Banzhaf Semi-values for data valuation

This notebook showcases Data Banzhaf: A Robust Data Valuation Framework for Machine Learning by Wang, and Jia.

Computing Banzhaf semi-values using pyDVL follows basically the same procedure as all other semi-value-based methods like Shapley values. However, Data-Banzhaf tends to be more robust to stochasticity in the training process than other semi-values. A property that we study here.

Additionally, we compare two sampling techniques: the standard permutation-based Monte Carlo sampling, and the so-called MSR (Maximum Sample Reuse) principle.

In order to highlight the strengths of Data-Banzhaf, we require a stochastic model. For this reason, we use a CNN to classify handwritten digits from the scikit-learn toy datasets .

Setup

If you are reading this in the documentation, some boilerplate (including most plotting code) has been omitted for convenience.

The dataset

The data consists of ~1800 grayscale images of 8x8 pixels with 16 shades of gray. These images contain handwritten digits from 0 to 9. The helper function load_digits_dataset() downloads and prepares it for usage returning two Datasets .

train, test = load_digits_dataset(train_size=0.7, random_state=random_state)
No description has been provided for this image

Creating the utility and computing Banzhaf semi-values

Now we can calculate the contribution of each training sample to the model performance. We use a simple CNN written in torch, and wrapped into an object to convert numpy arrays into tensors (as of v0.9.2 valuation methods in pyDVL work only with numpy arrays).
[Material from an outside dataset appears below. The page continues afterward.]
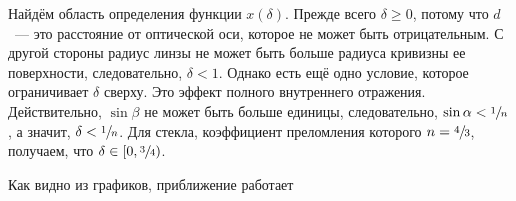 Найдём область определения функции $x(\delta)$. Прежде всего $\delta \geqslant 0$, потому что $d$~--- это расстояние от оптической оси, которое не может быть отрицательным. С другой стороны радиус линзы не может быть больше радиуса кривизны ее поверхности, следовательно, $\delta < 1$. Однако есть ещё одно условие, которое ограничивает $\delta$ сверху. Это эффект полного внутреннего отражения. Действительно, $\sin \beta$ не может быть больше единицы, следовательно, $\sin \alpha < \sfrac{1}{n}$, а значит, $\delta < \sfrac{1}{n}$. Для стекла, коэффициент преломления которого $n = \sfrac{4}{3}$, получаем, что $\delta \in [0, \sfrac{3}{4})$.

Как видно из графиков, приближение работает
Note that any model that implements the protocol SupervisedModel , which is just the standard sklearn interface of fit() , predict() and score() can be used to construct the utility.

from support.banzhaf import TorchCNNModel

device = torch.device("cuda" if torch.cuda.is_available() else "cpu")
model = TorchCNNModel(lr=0.001, epochs=n_epochs, batch_size=batch_size, device=device)
model.fit(*train.data())
Training accuracy: 0.698
Test accuracy: 0.711

As with all other model-based valuation methods, for Data Banzhaf we need a scoring function to measure performance of the model over the test set. We will use accuracy, but it can be anything, like e.g. \(R^2\) , using strings from the standard sklearn scoring methods , passed to SupervisedScorer .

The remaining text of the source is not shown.